**Dataset entries:**
--------------------
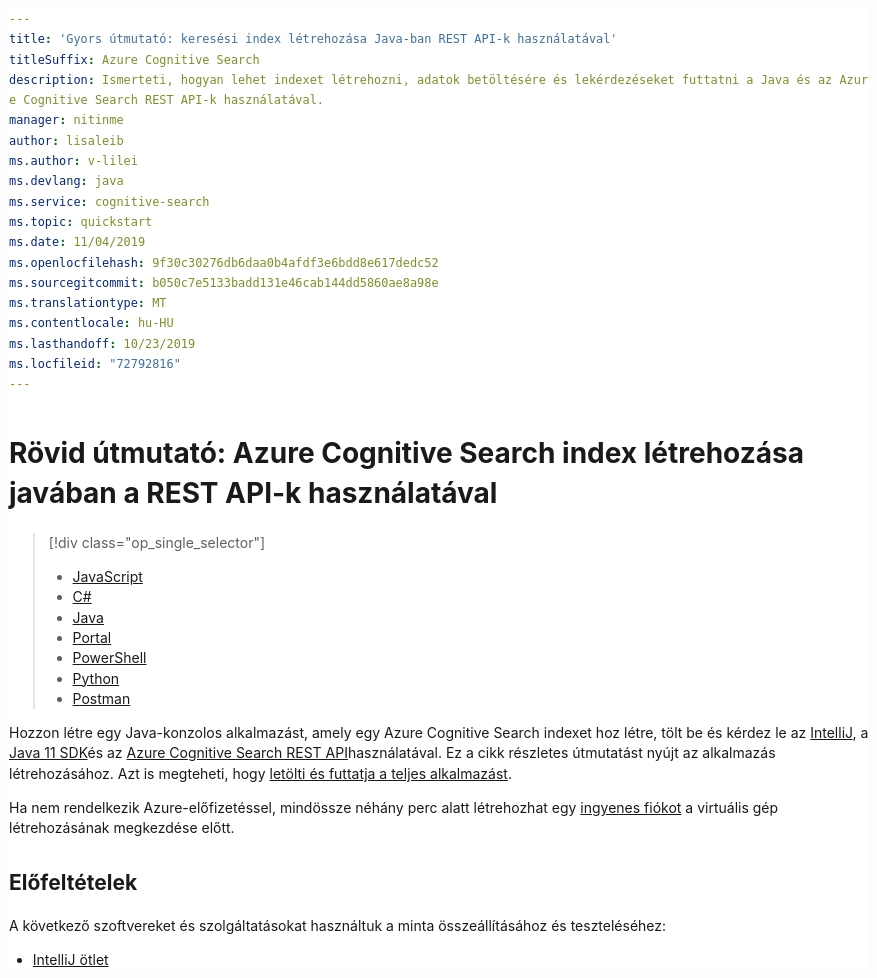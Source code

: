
 ```yaml
---
title: 'Gyors útmutató: keresési index létrehozása Java-ban REST API-k használatával'
titleSuffix: Azure Cognitive Search
description: Ismerteti, hogyan lehet indexet létrehozni, adatok betöltésére és lekérdezéseket futtatni a Java és az Azure Cognitive Search REST API-k használatával.
manager: nitinme
author: lisaleib
ms.author: v-lilei
ms.devlang: java
ms.service: cognitive-search
ms.topic: quickstart
ms.date: 11/04/2019
ms.openlocfilehash: 9f30c30276db6daa0b4afdf3e6bdd8e617dedc52
ms.sourcegitcommit: b050c7e5133badd131e46cab144dd5860ae8a98e
ms.translationtype: MT
ms.contentlocale: hu-HU
ms.lasthandoff: 10/23/2019
ms.locfileid: "72792816"
---
```

# <a name="quickstart-create-an-azure-cognitive-search-index-in-java-using-rest-apis"></a>Rövid útmutató: Azure Cognitive Search index létrehozása javában a REST API-k használatával
> [!div class="op_single_selector"]
> * [JavaScript](search-get-started-nodejs.md)
> * [C#](search-get-started-dotnet.md)
> * [Java](search-get-started-java.md)
> * [Portal](search-get-started-portal.md)
> * [PowerShell](search-create-index-rest-api.md)
> * [Python](search-get-started-python.md)
> * [Postman](search-get-started-postman.md)

Hozzon létre egy Java-konzolos alkalmazást, amely egy Azure Cognitive Search indexet hoz létre, tölt be és kérdez le az [IntelliJ](https://www.jetbrains.com/idea/), a [Java 11 SDK](/java/azure/jdk/?view=azure-java-stable)és az [Azure Cognitive Search REST API](/rest/api/searchservice/)használatával. Ez a cikk részletes útmutatást nyújt az alkalmazás létrehozásához. Azt is megteheti, hogy [letölti és futtatja a teljes alkalmazást](/samples/azure-samples/azure-search-java-samples/java-sample-quickstart/).

Ha nem rendelkezik Azure-előfizetéssel, mindössze néhány perc alatt létrehozhat egy [ingyenes fiókot](https://azure.microsoft.com/free/?WT.mc_id=A261C142F) a virtuális gép létrehozásának megkezdése előtt.

## <a name="prerequisites"></a>Előfeltételek

A következő szoftvereket és szolgáltatásokat használtuk a minta összeállításához és teszteléséhez:

+ [IntelliJ ötlet](https://www.jetbrains.com/idea/)
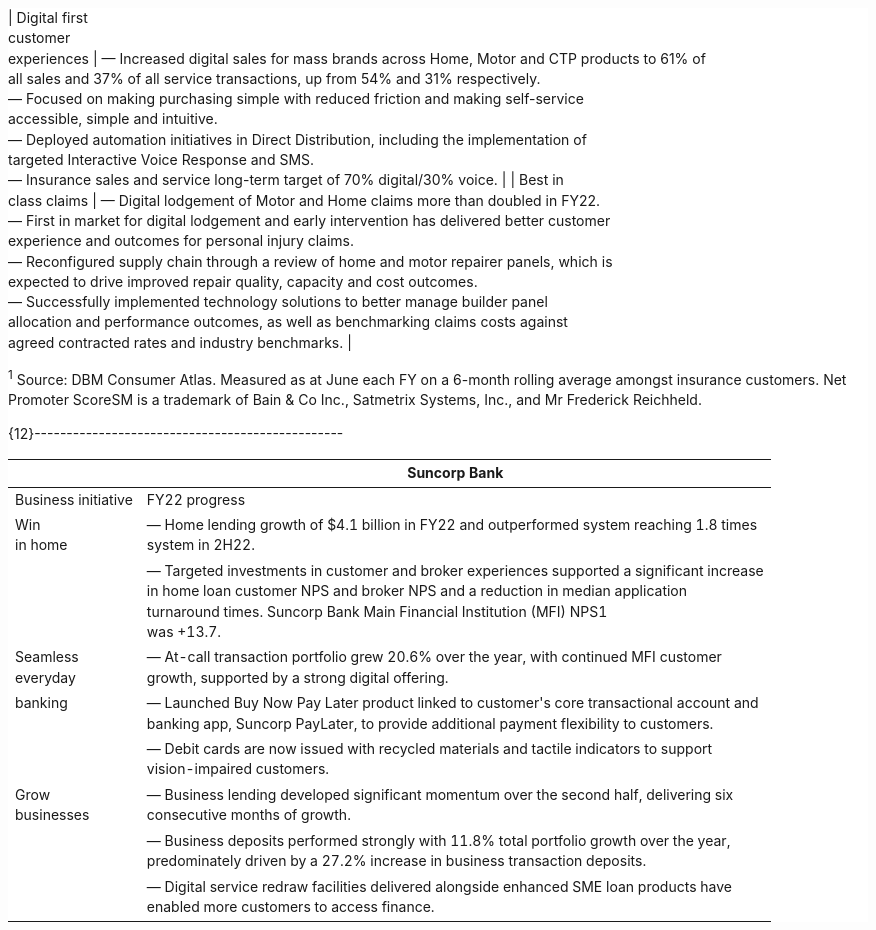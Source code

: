 | Digital first<br>customer<br>experiences  | — Increased digital sales for mass brands across Home, Motor and CTP products to 61% of<br>all sales and 37% of all service transactions, up from 54% and 31% respectively.<br>— Focused on making purchasing simple with reduced friction and making self-service<br>accessible, simple and intuitive.<br>— Deployed automation initiatives in Direct Distribution, including the implementation of<br>targeted Interactive Voice Response and SMS.<br>— Insurance sales and service long-term target of 70% digital/30% voice.                                                                                                |
| Best in<br>class claims                   | — Digital lodgement of Motor and Home claims more than doubled in FY22.<br>— First in market for digital lodgement and early intervention has delivered better customer<br>experience and outcomes for personal injury claims.<br>— Reconfigured supply chain through a review of home and motor repairer panels, which is<br>expected to drive improved repair quality, capacity and cost outcomes.<br>— Successfully implemented technology solutions to better manage builder panel<br>allocation and performance outcomes, as well as benchmarking claims costs against<br>agreed contracted rates and industry benchmarks. |

<sup>1</sup> Source: DBM Consumer Atlas. Measured as at June each FY on a 6-month rolling average amongst insurance customers. Net Promoter ScoreSM is a trademark of Bain & Co Inc., Satmetrix Systems, Inc., and Mr Frederick Reichheld.

{12}------------------------------------------------

|                      | Suncorp Bank                                                                                                                                                                                                                                                                                                                                               |
|----------------------|------------------------------------------------------------------------------------------------------------------------------------------------------------------------------------------------------------------------------------------------------------------------------------------------------------------------------------------------------------|
| Business initiative  | FY22 progress                                                                                                                                                                                                                                                                                                                                              |
| Win<br>in home       | — Home lending growth of \$4.1 billion in FY22 and outperformed system reaching 1.8 times<br>system in 2H22.                                                                                                                                                                                                                                               |
|                      | — Targeted investments in customer and broker experiences supported a significant increase<br>in home loan customer NPS and broker NPS and a reduction in median application<br>turnaround times. Suncorp Bank Main Financial Institution (MFI) NPS1<br>was +13.7.                                                                                         |
| Seamless<br>everyday | — At-call transaction portfolio grew 20.6% over the year, with continued MFI customer<br>growth, supported by a strong digital offering.                                                                                                                                                                                                                   |
| banking              | — Launched Buy Now Pay Later product linked to customer's core transactional account and<br>banking app, Suncorp PayLater, to provide additional payment flexibility to customers.                                                                                                                                                                         |
|                      | — Debit cards are now issued with recycled materials and tactile indicators to support<br>vision-impaired customers.                                                                                                                                                                                                                                       |
| Grow<br>businesses   | — Business lending developed significant momentum over the second half, delivering six<br>consecutive months of growth.                                                                                                                                                                                                                                    |
|                      | — Business deposits performed strongly with 11.8% total portfolio growth over the year,<br>predominately driven by a 27.2% increase in business transaction deposits.                                                                                                                                                                                      |
|                      | — Digital service redraw facilities delivered alongside enhanced SME loan products have<br>enabled more customers to access finance.                                                                                                                                                                                                                       |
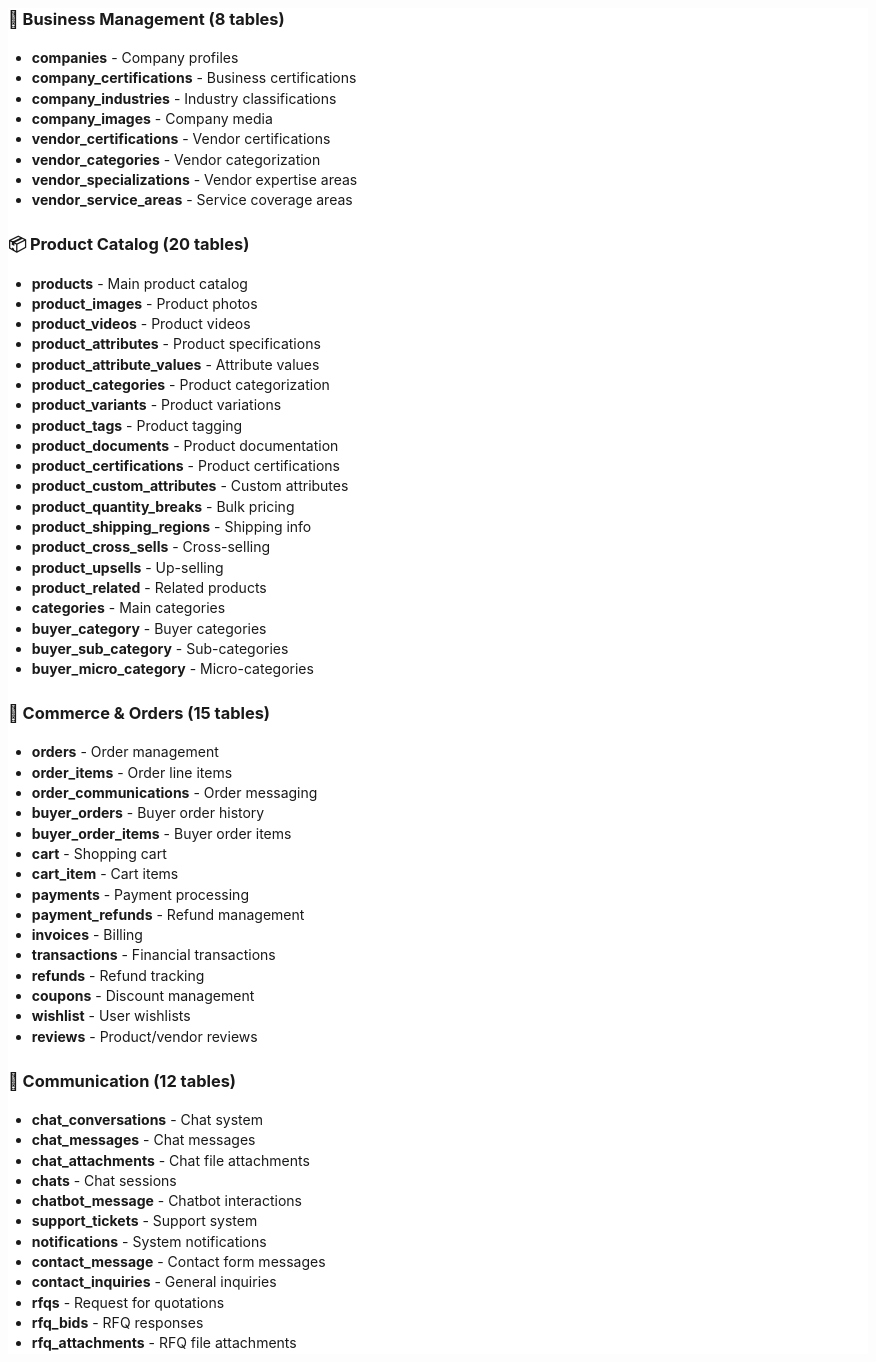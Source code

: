 ### 🏢 Business Management (8 tables)
- **companies** - Company profiles
- **company_certifications** - Business certifications
- **company_industries** - Industry classifications
- **company_images** - Company media
- **vendor_certifications** - Vendor certifications
- **vendor_categories** - Vendor categorization
- **vendor_specializations** - Vendor expertise areas
- **vendor_service_areas** - Service coverage areas

### 📦 Product Catalog (20 tables)
- **products** - Main product catalog
- **product_images** - Product photos
- **product_videos** - Product videos
- **product_attributes** - Product specifications
- **product_attribute_values** - Attribute values
- **product_categories** - Product categorization
- **product_variants** - Product variations
- **product_tags** - Product tagging
- **product_documents** - Product documentation
- **product_certifications** - Product certifications
- **product_custom_attributes** - Custom attributes
- **product_quantity_breaks** - Bulk pricing
- **product_shipping_regions** - Shipping info
- **product_cross_sells** - Cross-selling
- **product_upsells** - Up-selling
- **product_related** - Related products
- **categories** - Main categories
- **buyer_category** - Buyer categories
- **buyer_sub_category** - Sub-categories
- **buyer_micro_category** - Micro-categories

### 🛒 Commerce & Orders (15 tables)
- **orders** - Order management
- **order_items** - Order line items
- **order_communications** - Order messaging
- **buyer_orders** - Buyer order history
- **buyer_order_items** - Buyer order items
- **cart** - Shopping cart
- **cart_item** - Cart items
- **payments** - Payment processing
- **payment_refunds** - Refund management
- **invoices** - Billing
- **transactions** - Financial transactions
- **refunds** - Refund tracking
- **coupons** - Discount management
- **wishlist** - User wishlists
- **reviews** - Product/vendor reviews

### 💬 Communication (12 tables)
- **chat_conversations** - Chat system
- **chat_messages** - Chat messages
- **chat_attachments** - Chat file attachments
- **chats** - Chat sessions
- **chatbot_message** - Chatbot interactions
- **support_tickets** - Support system
- **notifications** - System notifications
- **contact_message** - Contact form messages
- **contact_inquiries** - General inquiries
- **rfqs** - Request for quotations
- **rfq_bids** - RFQ responses
- **rfq_attachments** - RFQ file attachments
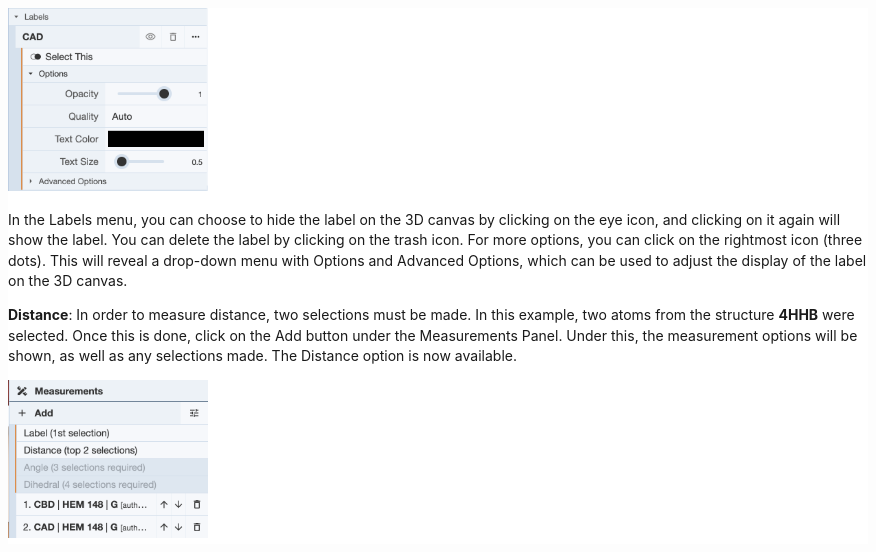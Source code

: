 <img src="../img/labelsoptions.png" width="200">

In the Labels menu, you can choose to hide the label on the 3D canvas by clicking on the eye icon, and clicking on it again will show the label. You can delete the label by clicking on the trash icon. For more options, you can click on the rightmost icon (three dots). This will reveal a drop-down menu with Options and Advanced Options, which can be used to adjust the display of the label on the 3D canvas.

**Distance**: In order to measure distance, two selections must be made. In this example, two atoms from the structure **4HHB** were selected. Once this is done, click on the Add button under the Measurements Panel. Under this, the measurement options will be shown, as well as any selections made. The Distance option is now available.

<img src="../img/measurementsdistance.png" width="200">
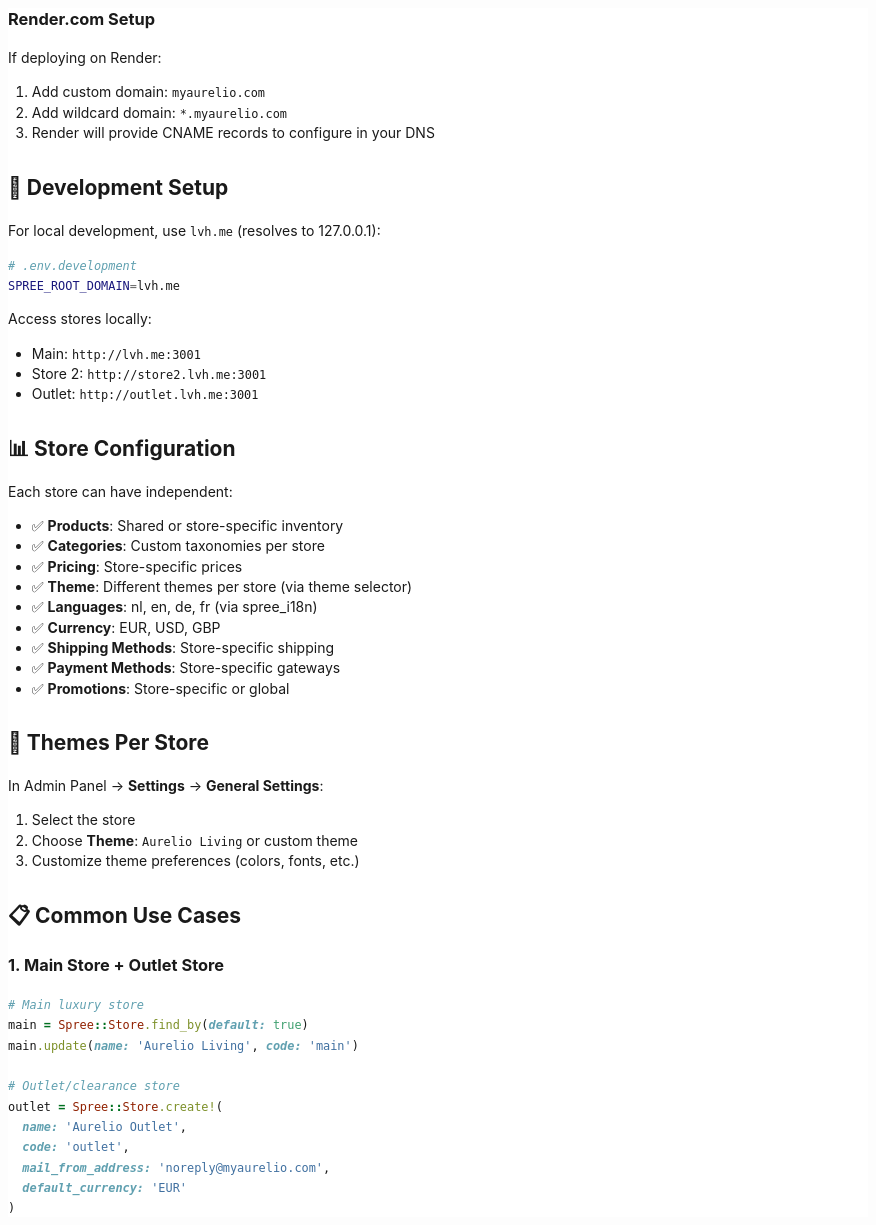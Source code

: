 ### Render.com Setup

If deploying on Render:

1. Add custom domain: `myaurelio.com`
2. Add wildcard domain: `*.myaurelio.com`
3. Render will provide CNAME records to configure in your DNS

## 🔧 Development Setup

For local development, use `lvh.me` (resolves to 127.0.0.1):

```bash
# .env.development
SPREE_ROOT_DOMAIN=lvh.me
```

Access stores locally:
- Main: `http://lvh.me:3001`
- Store 2: `http://store2.lvh.me:3001`
- Outlet: `http://outlet.lvh.me:3001`

## 📊 Store Configuration

Each store can have independent:

- ✅ **Products**: Shared or store-specific inventory
- ✅ **Categories**: Custom taxonomies per store
- ✅ **Pricing**: Store-specific prices
- ✅ **Theme**: Different themes per store (via theme selector)
- ✅ **Languages**: nl, en, de, fr (via spree_i18n)
- ✅ **Currency**: EUR, USD, GBP
- ✅ **Shipping Methods**: Store-specific shipping
- ✅ **Payment Methods**: Store-specific gateways
- ✅ **Promotions**: Store-specific or global

## 🎨 Themes Per Store

In Admin Panel → **Settings** → **General Settings**:

1. Select the store
2. Choose **Theme**: `Aurelio Living` or custom theme
3. Customize theme preferences (colors, fonts, etc.)

## 📋 Common Use Cases

### 1. Main Store + Outlet Store

```ruby
# Main luxury store
main = Spree::Store.find_by(default: true)
main.update(name: 'Aurelio Living', code: 'main')

# Outlet/clearance store
outlet = Spree::Store.create!(
  name: 'Aurelio Outlet',
  code: 'outlet',
  mail_from_address: 'noreply@myaurelio.com',
  default_currency: 'EUR'
)
```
--------------------
**EXERCISE BRIEF:**
Copy the lines that hold the word "growth". Take them from the records above.

**ANSWER TO THIS TASK:**
| Win<br>in home       | — Home lending growth of \$4.1 billion in FY22 and outperformed system reaching 1.8 times<br>system in 2H22.                                                                                                                                                                                                                                               |
| Seamless<br>everyday | — At-call transaction portfolio grew 20.6% over the year, with continued MFI customer<br>growth, supported by a strong digital offering.                                                                                                                                                                                                                   |
| Grow<br>businesses   | — Business lending developed significant momentum over the second half, delivering six<br>consecutive months of growth.                                                                                                                                                                                                                                    |
|                      | — Business deposits performed strongly with 11.8% total portfolio growth over the year,<br>predominately driven by a 27.2% increase in business transaction deposits.                                                                                                                                                                                      |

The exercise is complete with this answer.